◆ Task prompt ◆
Every record below should appear in your answer, copied exactly.

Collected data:

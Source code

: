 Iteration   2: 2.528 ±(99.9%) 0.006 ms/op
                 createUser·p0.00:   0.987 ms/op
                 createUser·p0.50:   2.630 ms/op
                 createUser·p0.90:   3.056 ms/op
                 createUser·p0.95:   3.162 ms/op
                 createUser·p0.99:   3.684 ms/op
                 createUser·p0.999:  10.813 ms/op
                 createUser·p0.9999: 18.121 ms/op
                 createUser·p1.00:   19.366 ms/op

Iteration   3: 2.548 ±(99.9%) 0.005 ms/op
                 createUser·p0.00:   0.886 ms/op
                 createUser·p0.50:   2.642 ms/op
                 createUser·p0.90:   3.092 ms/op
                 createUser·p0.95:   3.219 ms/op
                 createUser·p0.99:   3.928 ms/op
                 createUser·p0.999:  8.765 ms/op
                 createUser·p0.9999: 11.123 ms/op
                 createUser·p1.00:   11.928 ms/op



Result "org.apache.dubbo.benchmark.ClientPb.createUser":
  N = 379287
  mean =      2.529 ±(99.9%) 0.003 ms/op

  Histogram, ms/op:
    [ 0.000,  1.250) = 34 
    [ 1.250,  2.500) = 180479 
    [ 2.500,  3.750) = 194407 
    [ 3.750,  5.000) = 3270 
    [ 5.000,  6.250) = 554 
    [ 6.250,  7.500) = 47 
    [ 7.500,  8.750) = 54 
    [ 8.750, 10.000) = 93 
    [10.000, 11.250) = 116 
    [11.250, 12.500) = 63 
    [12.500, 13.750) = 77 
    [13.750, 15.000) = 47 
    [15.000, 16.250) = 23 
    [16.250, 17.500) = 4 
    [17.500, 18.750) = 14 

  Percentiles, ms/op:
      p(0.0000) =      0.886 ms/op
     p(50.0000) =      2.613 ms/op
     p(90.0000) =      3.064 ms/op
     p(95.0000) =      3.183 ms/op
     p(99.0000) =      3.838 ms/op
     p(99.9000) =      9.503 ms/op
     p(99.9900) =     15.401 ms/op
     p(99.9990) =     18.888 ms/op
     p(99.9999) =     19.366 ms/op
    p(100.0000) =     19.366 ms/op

◆ Answer to the exercise ◆
Source code

: Iteration   2: 2.528 ±(99.9%) 0.006 ms/op
                 createUser·p0.00:   0.987 ms/op
                 createUser·p0.50:   2.630 ms/op
                 createUser·p0.90:   3.056 ms/op
                 createUser·p0.95:   3.162 ms/op
                 createUser·p0.99:   3.684 ms/op
                 createUser·p0.999:  10.813 ms/op
                 createUser·p0.9999: 18.121 ms/op
                 createUser·p1.00:   19.366 ms/op

Iteration   3: 2.548 ±(99.9%) 0.005 ms/op
                 createUser·p0.00:   0.886 ms/op
                 createUser·p0.50:   2.642 ms/op
                 createUser·p0.90:   3.092 ms/op
                 createUser·p0.95:   3.219 ms/op
                 createUser·p0.99:   3.928 ms/op
                 createUser·p0.999:  8.765 ms/op
                 createUser·p0.9999: 11.123 ms/op
                 createUser·p1.00:   11.928 ms/op



Result "org.apache.dubbo.benchmark.ClientPb.createUser":
  N = 379287
  mean =      2.529 ±(99.9%) 0.003 ms/op

  Histogram, ms/op:
    [ 0.000,  1.250) = 34 
    [ 1.250,  2.500) = 180479 
    [ 2.500,  3.750) = 194407 
    [ 3.750,  5.000) = 3270 
    [ 5.000,  6.250) = 554 
    [ 6.250,  7.500) = 47 
    [ 7.500,  8.750) = 54 
    [ 8.750, 10.000) = 93 
    [10.000, 11.250) = 116 
    [11.250, 12.500) = 63 
    [12.500, 13.750) = 77 
    [13.750, 15.000) = 47 
    [15.000, 16.250) = 23 
    [16.250, 17.500) = 4 
    [17.500, 18.750) = 14 

  Percentiles, ms/op:
      p(0.0000) =      0.886 ms/op
     p(50.0000) =      2.613 ms/op
     p(90.0000) =      3.064 ms/op
     p(95.0000) =      3.183 ms/op
     p(99.0000) =      3.838 ms/op
     p(99.9000) =      9.503 ms/op
     p(99.9900) =     15.401 ms/op
     p(99.9990) =     18.888 ms/op
     p(99.9999) =     19.366 ms/op
    p(100.0000) =     19.366 ms/op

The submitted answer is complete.